The BGS supports the statement made by the Chief Medical Officers of the four countries of the UK on 30 December, and their subsequent letter to the profession. This explains the modelling behind the JCVI recommendation to prioritise first doses and to lengthen the interval between the two doses. At this stage of the pandemic, they say that prioritising the first doses of vaccine for as many people as possible on the priority list will protect the greatest number of at-risk people overall in the shortest possible time and will have the greatest impact on reducing mortality, severe disease and hospitalisations and in protecting the NHS and equivalent health services. This paper explains the efficacy levels of the two vaccines under this new approach.

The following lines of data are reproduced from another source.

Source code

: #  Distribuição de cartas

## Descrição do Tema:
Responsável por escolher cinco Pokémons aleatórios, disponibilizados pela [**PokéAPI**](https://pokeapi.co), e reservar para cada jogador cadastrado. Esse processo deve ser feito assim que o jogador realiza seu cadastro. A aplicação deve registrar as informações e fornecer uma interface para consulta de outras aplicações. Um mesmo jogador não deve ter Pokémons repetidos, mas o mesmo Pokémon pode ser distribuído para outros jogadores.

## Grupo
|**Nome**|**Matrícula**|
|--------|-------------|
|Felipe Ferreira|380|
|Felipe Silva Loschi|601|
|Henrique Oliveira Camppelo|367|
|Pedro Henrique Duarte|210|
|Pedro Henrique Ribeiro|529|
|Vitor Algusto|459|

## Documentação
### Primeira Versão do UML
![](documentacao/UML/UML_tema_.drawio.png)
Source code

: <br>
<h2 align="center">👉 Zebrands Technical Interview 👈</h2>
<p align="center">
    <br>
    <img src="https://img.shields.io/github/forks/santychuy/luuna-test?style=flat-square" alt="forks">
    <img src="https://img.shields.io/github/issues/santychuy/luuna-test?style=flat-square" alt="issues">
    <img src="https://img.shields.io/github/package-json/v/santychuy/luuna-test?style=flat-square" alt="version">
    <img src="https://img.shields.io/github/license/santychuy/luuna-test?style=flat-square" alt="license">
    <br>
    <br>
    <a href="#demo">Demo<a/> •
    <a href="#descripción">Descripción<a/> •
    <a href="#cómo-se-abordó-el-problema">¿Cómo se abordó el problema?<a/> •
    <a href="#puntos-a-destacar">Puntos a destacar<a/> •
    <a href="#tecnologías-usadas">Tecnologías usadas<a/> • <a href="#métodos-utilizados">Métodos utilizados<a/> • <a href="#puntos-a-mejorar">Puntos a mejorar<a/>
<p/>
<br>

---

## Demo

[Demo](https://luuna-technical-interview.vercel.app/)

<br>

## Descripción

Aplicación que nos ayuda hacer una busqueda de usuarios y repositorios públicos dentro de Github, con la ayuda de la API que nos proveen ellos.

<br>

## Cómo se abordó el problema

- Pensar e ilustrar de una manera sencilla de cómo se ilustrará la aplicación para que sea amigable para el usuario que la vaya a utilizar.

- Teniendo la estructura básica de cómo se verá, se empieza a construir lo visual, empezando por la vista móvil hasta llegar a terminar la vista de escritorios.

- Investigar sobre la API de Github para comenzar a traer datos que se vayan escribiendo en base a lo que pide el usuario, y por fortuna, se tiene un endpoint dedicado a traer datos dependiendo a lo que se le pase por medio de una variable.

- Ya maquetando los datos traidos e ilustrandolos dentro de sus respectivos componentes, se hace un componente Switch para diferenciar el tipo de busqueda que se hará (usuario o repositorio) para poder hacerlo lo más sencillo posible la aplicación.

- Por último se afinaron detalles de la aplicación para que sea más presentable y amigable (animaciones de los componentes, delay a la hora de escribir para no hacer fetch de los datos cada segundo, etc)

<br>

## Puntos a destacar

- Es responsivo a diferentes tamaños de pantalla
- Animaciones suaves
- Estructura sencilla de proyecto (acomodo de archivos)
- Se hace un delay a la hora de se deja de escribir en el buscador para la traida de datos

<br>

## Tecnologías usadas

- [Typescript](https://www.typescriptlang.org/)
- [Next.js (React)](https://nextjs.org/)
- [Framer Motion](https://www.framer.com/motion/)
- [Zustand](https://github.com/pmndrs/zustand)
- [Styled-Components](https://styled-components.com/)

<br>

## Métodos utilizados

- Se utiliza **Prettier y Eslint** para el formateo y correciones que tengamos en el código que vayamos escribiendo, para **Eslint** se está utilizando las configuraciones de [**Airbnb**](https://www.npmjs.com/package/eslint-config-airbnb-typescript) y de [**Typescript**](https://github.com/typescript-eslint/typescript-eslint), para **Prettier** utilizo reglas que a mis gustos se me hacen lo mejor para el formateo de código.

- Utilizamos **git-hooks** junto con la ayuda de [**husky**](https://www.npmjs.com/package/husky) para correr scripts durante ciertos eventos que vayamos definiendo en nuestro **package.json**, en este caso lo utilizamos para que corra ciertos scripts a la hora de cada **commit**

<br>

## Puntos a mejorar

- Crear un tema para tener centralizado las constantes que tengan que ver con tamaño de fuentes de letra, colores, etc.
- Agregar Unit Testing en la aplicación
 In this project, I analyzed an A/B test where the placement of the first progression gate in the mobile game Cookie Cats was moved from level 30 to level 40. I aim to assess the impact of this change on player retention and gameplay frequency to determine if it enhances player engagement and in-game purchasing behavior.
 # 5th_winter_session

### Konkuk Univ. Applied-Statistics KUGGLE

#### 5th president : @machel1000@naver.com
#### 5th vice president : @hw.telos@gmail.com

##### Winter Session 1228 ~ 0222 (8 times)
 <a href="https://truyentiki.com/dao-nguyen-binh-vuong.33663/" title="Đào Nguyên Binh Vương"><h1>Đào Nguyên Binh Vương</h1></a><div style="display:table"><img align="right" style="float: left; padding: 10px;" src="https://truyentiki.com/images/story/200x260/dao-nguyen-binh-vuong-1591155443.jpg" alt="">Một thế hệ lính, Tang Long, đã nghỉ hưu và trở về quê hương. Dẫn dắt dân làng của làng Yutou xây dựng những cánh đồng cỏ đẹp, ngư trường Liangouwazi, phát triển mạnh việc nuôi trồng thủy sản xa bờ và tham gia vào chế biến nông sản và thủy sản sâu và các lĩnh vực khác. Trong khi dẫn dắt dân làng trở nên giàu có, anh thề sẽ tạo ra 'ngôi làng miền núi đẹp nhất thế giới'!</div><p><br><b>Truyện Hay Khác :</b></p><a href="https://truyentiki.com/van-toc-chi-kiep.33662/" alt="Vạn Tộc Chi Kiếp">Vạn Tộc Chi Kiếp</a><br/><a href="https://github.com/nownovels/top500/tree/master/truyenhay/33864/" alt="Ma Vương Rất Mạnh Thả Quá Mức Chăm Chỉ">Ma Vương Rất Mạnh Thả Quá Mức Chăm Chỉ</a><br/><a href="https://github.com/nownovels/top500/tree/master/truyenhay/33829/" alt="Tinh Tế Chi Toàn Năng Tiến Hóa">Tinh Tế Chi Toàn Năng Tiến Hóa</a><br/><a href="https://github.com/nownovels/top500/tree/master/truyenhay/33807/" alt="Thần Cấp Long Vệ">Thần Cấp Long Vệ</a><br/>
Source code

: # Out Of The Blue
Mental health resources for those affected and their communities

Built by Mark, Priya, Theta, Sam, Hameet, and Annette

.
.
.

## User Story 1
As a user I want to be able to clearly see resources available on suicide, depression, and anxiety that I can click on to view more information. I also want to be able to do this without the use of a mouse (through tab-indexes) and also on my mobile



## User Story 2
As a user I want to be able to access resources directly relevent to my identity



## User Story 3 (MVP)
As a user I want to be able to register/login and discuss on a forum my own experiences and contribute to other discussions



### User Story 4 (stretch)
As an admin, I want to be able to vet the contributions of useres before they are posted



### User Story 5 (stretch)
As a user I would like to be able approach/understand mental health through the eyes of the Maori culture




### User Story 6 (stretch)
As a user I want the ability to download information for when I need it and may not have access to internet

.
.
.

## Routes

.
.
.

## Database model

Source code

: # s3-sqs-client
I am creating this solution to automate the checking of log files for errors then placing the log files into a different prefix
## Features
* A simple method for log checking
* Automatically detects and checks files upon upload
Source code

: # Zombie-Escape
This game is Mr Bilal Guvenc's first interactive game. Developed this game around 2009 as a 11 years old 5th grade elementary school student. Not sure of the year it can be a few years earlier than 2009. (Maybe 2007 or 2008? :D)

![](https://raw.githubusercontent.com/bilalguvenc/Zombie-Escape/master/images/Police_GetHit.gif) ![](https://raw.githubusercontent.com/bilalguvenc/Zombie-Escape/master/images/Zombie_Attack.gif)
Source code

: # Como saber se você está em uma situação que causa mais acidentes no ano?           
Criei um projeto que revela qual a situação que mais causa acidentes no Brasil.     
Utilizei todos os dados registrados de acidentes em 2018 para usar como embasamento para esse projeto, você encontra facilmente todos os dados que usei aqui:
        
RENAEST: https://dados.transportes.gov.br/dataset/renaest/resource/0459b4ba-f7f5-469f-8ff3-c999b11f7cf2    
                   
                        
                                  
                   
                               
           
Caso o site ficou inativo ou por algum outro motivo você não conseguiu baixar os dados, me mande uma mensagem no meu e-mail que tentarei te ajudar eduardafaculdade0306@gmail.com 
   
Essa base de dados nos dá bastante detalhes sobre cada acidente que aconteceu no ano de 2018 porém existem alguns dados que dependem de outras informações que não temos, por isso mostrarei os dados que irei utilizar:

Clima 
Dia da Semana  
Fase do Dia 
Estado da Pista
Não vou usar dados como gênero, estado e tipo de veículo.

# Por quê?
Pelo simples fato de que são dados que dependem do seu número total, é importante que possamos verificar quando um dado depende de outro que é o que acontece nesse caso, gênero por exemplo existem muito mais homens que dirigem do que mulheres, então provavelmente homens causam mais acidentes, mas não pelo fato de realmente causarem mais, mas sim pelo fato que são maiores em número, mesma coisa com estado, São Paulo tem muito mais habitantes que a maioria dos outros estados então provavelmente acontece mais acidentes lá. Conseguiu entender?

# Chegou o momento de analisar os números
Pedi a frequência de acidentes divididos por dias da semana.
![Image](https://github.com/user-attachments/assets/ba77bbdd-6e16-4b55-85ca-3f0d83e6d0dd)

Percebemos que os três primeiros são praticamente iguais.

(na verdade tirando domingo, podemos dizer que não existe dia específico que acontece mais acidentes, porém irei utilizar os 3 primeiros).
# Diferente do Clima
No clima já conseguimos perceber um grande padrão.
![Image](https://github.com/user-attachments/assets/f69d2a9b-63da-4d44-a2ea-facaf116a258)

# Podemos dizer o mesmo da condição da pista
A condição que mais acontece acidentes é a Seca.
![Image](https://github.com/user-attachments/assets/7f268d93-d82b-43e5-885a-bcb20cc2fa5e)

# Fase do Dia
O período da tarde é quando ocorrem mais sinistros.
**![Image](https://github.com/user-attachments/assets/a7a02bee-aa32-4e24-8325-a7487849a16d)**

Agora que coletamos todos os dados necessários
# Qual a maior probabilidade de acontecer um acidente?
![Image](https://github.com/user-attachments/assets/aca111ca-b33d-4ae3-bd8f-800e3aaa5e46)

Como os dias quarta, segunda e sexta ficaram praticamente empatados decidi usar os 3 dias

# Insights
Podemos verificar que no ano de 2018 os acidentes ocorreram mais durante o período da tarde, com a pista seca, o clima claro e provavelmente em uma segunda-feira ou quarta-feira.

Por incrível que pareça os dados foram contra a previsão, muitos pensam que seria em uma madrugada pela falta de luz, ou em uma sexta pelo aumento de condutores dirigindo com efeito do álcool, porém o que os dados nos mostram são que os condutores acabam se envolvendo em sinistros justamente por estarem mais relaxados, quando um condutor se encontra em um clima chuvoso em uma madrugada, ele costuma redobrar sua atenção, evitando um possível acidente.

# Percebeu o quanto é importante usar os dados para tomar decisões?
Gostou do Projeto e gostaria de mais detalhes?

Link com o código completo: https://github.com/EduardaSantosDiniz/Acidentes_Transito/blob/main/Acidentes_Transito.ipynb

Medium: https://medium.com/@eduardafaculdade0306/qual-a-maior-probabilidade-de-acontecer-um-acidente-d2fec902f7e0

The BGS recognises this represents a change in the advice and will require those involved in the vaccination roll-out in primary, community and acute care, to alter the schedule for follow-up doses. We think it is the right course of action to take in order to reach more people who are vulnerable to serious complications from COVID in a shorter period of time. It is however essential that there are systems in place to ensure the administration of the second dose of the vaccine within the 12 week window to provide longer term protection.

In addition, given the change in the dosing schedule, we call for reassurance that follow up studies to monitor both immune response and clinical effectiveness of this change in dosing are underway and will be reported for analysis and scrutiny. This will reassure the public about the longer term vaccination strategy.

We would encourage all those offered the vaccine to accept it, regardless of their feelings on the new schedule. Vaccination, in whatever form, remains preferable to no vaccination and will reduce the incidence and harmful effects of COVID. Older people, and those providing care for them, should continue to feel confident that they will benefit from the vaccine.

We are grateful to the huge number of health professionals, support workers and volunteers who are helping to deliver the UK vaccination response.